En conséquence, une hausse de 35% à 77% du pourcentage d'Américains partisans d'une intervention militaire des États-Unis, de sorte que le président Gregor H. Benton avait pu décréter la mobilisation générale. 
Toutefois, l'Association des savants civiquement responsables mena une contre-enquête qui établit que le reportage n'était qu'une sorte de reality-show commandé par les services américains.
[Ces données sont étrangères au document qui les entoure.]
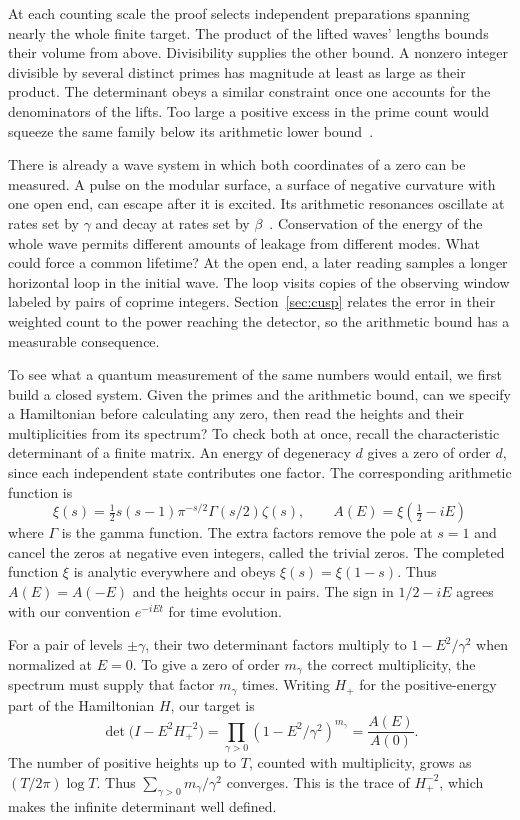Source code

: \documentclass[11pt,letterpaper]{article}
\numberwithin{equation}{section}
\begin{document}
At each counting scale the proof selects independent preparations spanning nearly the whole finite target. The product of the lifted waves' lengths bounds their volume from above. Divisibility supplies the other bound. A nonzero integer divisible by several distinct primes has magnitude at least as large as their product. The determinant obeys a similar constraint once one accounts for the denominators of the lifts. Too large a positive excess in the prime count would squeeze the same family below its arithmetic lower bound~\cite{volumelean}.

There is already a wave system in which both coordinates of a zero can be measured. A pulse on the modular surface, a surface of negative curvature with one open end, can escape after it is excited. Its arithmetic resonances oscillate at rates set by $\gamma$ and decay at rates set by $\beta$~\cite{uetake}. Conservation of the energy of the whole wave permits different amounts of leakage from different modes. What could force a common lifetime? At the open end, a later reading samples a longer horizontal loop in the initial wave. The loop visits copies of the observing window labeled by pairs of coprime integers. Section~\ref{sec:cusp} relates the error in their weighted count to the power reaching the detector, so the arithmetic bound has a measurable consequence.

To see what a quantum measurement of the same numbers would entail, we first build a closed system. Given the primes and the arithmetic bound, can we specify a Hamiltonian before calculating any zero, then read the heights and their multiplicities from its spectrum? To check both at once, recall the characteristic determinant of a finite matrix. An energy of degeneracy $d$ gives a zero of order $d$, since each independent state contributes one factor. The corresponding arithmetic function is
\begin{equation}
 \xi(s)=\tfrac12s(s-1)\pi^{-s/2}\Gamma(s/2)\zeta(s),
 \qquad A(E)=\xi(\tfrac12-iE)
 \label{eq:completion}
\end{equation}
where $\Gamma$ is the gamma function. The extra factors remove the pole at $s=1$ and cancel the zeros at negative even integers, called the trivial zeros. The completed function $\xi$ is analytic everywhere and obeys $\xi(s)=\xi(1-s)$. Thus $A(E)=A(-E)$ and the heights occur in pairs. The sign in $1/2-iE$ agrees with our convention $e^{-iEt}$ for time evolution.

For a pair of levels $\pm\gamma$, their two determinant factors multiply to $1-E^2/\gamma^2$ when normalized at $E=0$. To give a zero of order $m_\gamma$ the correct multiplicity, the spectrum must supply that factor $m_\gamma$ times. Writing $H_+$ for the positive-energy part of the Hamiltonian $H$, our target is
\begin{equation}
 \det\bigl(I-E^2H_+^{-2}\bigr)=
 \prod_{\gamma>0}(1-E^2/\gamma^2)^{m_\gamma}
 =\frac{A(E)}{A(0)} .
 \label{eq:det}
\end{equation}
The number of positive heights up to $T$, counted with multiplicity, grows as $(T/2\pi)\log T$. Thus $\sum_{\gamma>0}m_\gamma/\gamma^2$ converges. This is the trace of $H_+^{-2}$, which makes the infinite determinant well defined.
\end{document}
La petite-fille de l'ambassadeur pakistanais à Washington et un hôpital désaffecté avaient fait l'affaire.
L'Association des savants civiquement responsables poursuit son communiqué en précisant que la vérité sur cette affaire de fausse information avait été diffusée en 1998 par des chaînes thématiques : "À notre grand étonnement, et à notre profond désespoir, ces diffusions n'ont provoqué aucun mouvement de protestation contre une manipulation des esprits qui a fait peser sur le monde le risque d'une guerre nucléaire". Il a semblé aux savants que la seule réponse était la grimace d'Einstein. 
À l'issue de ces explications, la pleureuse a repris sa place à l'écran, pour l'éternité.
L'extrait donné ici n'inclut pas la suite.